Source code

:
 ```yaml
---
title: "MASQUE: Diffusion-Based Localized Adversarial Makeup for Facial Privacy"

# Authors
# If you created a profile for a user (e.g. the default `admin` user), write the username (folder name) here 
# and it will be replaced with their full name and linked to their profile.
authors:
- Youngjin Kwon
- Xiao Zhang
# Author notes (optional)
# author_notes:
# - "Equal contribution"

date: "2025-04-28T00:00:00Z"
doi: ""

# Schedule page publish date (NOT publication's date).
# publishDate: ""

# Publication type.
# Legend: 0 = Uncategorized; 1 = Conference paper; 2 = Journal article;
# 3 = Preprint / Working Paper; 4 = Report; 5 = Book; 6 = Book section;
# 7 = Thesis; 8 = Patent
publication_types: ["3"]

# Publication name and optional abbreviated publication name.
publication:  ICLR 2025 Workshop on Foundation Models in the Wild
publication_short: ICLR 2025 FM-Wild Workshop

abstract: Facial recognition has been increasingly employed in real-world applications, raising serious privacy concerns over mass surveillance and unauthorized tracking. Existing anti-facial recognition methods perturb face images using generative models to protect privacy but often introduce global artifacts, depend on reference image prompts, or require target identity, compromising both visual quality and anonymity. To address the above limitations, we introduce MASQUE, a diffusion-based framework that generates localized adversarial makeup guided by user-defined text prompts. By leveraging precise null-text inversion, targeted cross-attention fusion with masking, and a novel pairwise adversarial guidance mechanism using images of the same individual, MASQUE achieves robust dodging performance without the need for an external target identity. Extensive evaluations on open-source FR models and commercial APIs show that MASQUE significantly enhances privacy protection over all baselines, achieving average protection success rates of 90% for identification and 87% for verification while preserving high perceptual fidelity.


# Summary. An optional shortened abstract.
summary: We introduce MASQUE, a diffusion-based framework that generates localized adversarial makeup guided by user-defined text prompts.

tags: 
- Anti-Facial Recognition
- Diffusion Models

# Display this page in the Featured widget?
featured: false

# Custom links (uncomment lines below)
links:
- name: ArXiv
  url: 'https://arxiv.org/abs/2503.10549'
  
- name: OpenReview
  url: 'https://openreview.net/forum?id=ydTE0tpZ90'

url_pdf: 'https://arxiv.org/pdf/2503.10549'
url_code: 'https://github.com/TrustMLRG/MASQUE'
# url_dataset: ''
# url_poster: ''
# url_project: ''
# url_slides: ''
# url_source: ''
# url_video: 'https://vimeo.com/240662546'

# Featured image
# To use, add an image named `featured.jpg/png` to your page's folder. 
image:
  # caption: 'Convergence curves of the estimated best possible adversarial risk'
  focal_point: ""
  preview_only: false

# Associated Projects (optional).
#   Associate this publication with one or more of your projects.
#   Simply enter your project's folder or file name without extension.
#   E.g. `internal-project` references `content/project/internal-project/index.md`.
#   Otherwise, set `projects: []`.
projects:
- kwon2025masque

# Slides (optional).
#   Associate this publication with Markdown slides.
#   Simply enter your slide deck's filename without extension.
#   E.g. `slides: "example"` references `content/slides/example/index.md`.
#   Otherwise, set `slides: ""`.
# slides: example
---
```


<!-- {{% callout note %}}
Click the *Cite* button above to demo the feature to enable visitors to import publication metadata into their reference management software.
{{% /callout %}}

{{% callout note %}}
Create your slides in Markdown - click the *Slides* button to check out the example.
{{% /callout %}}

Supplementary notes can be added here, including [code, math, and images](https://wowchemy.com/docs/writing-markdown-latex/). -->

_Aim of the task_:
Go over the records above and tally the lines with the word "Simply" in them. Give the number alone.

_Finished exercise_:
2